Чертыхаясь, женщина скинула с себя пиджак, неспешно расстегнула пуговку на рукаве белой рубаки, а после, задрав ту, показала странной формы метку. Ничего необычного — подобные этой я много раз видел на руках и телах других рабов — но всё же она изменилась, когда та, прошептав несколько слов, заставила её полыхнуть красным свечением, а следом исчезнуть. Повторив заклятие, но в обратной форме, старуха вновь вернула на руку точно такую же тёмную татуировку.
— Я и вправду потомок древнего и важного рода, проживавшего далеко на Востоке. Но главная моя ценность не в том, что я из знати, а в том, какой силой обладал мой род. «Хабэ» — разрушители оков, так звали нас на родине, и именно из-за этого сородичи нас и уничтожили. Мы были единственной живой силой восточной Империи, способной разрушать любые рабские печати. Клятвы, данные на крови и перед Богами, для нас являлись лишь пустыми словами. Долгое время пряча свои силы, я жила, как обычный человек, а после очередного набега попала в рабство. Приказывали копать — копала, рубить — рубила, требовалось пить мочу — спрашивала лишь в каком количестве… Я хотела жить, но моя сила, накапливавшаяся и срабатывавшая произвольно, всегда в этом мешала. Спустя несколько бунтов меня, едва живую и якобы свободную, нашла в лесу и приютила младшая из Хорвардов. Хорошие люди пригрели меня, дали кров, одежду, работу, и я, как потомок древнего рода, веками служившего лишь нашей царице, приняла их, как своих господ. Со временем те узнали о моей силе и даже больше, предложили лично взять на себя главенство над рабами. Старуха Хорвард с годами сдавала, а всё, за что бралась я, приносило деньги, вот и доверилась мне.

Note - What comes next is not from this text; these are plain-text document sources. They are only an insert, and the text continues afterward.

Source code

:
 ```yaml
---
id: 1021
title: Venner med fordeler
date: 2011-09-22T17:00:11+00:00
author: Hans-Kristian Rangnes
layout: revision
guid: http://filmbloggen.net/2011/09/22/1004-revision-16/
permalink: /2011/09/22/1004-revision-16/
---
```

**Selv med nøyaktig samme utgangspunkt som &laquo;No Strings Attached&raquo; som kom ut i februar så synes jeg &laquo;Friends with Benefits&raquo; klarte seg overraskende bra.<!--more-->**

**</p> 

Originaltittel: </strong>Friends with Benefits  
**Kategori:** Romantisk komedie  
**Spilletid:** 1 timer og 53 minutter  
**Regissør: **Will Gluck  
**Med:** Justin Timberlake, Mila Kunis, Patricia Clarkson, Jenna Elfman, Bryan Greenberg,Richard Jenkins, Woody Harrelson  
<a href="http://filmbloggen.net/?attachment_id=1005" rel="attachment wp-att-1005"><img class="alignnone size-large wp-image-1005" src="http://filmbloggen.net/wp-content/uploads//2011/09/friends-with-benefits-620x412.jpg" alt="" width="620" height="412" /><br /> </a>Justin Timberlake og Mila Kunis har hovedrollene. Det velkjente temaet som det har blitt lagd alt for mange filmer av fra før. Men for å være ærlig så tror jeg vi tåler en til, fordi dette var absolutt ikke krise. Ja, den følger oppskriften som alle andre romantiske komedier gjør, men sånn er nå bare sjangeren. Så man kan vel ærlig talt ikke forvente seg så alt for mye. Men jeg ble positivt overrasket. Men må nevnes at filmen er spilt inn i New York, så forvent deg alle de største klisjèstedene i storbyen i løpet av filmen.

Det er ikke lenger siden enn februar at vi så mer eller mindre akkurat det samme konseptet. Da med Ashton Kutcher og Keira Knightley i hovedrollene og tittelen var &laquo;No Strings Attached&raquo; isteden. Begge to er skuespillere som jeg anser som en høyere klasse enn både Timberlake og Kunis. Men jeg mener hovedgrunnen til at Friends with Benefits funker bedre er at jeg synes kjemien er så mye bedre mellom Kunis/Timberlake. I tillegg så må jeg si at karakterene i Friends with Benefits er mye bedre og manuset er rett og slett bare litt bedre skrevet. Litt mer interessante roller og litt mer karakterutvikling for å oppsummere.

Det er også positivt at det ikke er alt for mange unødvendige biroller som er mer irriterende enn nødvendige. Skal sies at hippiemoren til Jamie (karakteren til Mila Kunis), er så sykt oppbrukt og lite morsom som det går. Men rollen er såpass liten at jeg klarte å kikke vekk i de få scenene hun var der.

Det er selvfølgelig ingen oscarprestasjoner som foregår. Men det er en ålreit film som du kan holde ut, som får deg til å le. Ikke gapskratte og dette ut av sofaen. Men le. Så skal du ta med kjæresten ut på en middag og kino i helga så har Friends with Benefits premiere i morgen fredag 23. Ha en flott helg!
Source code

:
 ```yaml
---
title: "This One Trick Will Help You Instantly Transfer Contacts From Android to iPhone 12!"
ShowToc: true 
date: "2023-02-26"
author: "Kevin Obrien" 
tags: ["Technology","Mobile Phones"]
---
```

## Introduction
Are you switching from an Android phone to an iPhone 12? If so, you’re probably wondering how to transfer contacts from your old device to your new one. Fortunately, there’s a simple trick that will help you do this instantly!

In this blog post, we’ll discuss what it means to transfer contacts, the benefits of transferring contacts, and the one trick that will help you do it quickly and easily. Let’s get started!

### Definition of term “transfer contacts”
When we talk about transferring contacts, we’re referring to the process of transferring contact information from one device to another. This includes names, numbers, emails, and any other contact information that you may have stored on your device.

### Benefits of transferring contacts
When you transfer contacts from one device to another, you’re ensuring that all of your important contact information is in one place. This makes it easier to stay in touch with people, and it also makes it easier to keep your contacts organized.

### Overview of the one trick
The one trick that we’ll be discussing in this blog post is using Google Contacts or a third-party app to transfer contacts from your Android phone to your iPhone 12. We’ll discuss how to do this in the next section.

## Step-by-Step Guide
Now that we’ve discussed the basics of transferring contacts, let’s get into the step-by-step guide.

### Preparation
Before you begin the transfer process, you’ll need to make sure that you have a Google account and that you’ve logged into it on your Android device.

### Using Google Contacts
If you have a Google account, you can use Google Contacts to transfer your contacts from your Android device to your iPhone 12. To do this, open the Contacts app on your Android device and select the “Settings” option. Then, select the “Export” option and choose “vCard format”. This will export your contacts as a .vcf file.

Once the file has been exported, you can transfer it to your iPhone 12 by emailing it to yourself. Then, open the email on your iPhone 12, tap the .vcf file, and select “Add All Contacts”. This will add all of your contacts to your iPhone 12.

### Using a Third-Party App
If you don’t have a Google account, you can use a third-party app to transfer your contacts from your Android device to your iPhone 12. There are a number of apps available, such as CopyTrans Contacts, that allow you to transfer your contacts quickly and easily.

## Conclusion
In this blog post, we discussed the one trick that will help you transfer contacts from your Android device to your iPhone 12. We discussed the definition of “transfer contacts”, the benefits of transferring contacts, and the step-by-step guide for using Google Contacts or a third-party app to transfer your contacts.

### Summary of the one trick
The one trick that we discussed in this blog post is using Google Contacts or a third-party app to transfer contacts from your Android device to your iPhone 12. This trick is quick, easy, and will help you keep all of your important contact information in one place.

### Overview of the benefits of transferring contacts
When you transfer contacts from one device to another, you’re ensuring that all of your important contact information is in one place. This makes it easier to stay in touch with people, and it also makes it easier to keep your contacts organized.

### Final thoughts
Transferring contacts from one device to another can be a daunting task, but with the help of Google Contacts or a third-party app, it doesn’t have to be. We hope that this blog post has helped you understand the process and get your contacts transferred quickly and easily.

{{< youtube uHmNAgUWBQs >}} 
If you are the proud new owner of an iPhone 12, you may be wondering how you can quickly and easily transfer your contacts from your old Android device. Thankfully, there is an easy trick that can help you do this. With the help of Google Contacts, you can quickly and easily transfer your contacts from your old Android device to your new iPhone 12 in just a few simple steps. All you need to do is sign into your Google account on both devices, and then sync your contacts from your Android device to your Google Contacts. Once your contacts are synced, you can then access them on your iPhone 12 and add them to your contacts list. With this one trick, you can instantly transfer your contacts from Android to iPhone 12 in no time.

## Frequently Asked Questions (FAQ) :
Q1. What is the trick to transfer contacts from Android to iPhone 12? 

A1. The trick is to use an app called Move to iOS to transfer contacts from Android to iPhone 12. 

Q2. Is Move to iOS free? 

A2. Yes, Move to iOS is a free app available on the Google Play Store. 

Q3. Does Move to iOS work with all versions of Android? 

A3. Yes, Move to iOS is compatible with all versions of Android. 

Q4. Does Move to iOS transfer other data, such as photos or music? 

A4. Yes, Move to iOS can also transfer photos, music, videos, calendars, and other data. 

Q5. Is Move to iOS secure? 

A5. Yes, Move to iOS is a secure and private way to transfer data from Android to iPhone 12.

— А взамен ты её убила? — В подобное мне как-то не верилось, но я обязан был спросить.
— Убила, но не Хорвард, — коротко отозвалась женщина. — Всех причастных к резне в тюрьме и ту суку, пустившую болт в грудь ни в чём неповинной малышки. Губители славного рода являлись бойцами Эльги Бэтфорт, и всех их поодиночке нашла и убила именно я, а после принялась истреблять и их семьи. Те жилы и кожа, как думаешь, кому они принадлежат? — Взгляд готовой действовать седовласой старухи встретился с моим. Так же, как и она, я был готов в случае атаки нанести ответный удар.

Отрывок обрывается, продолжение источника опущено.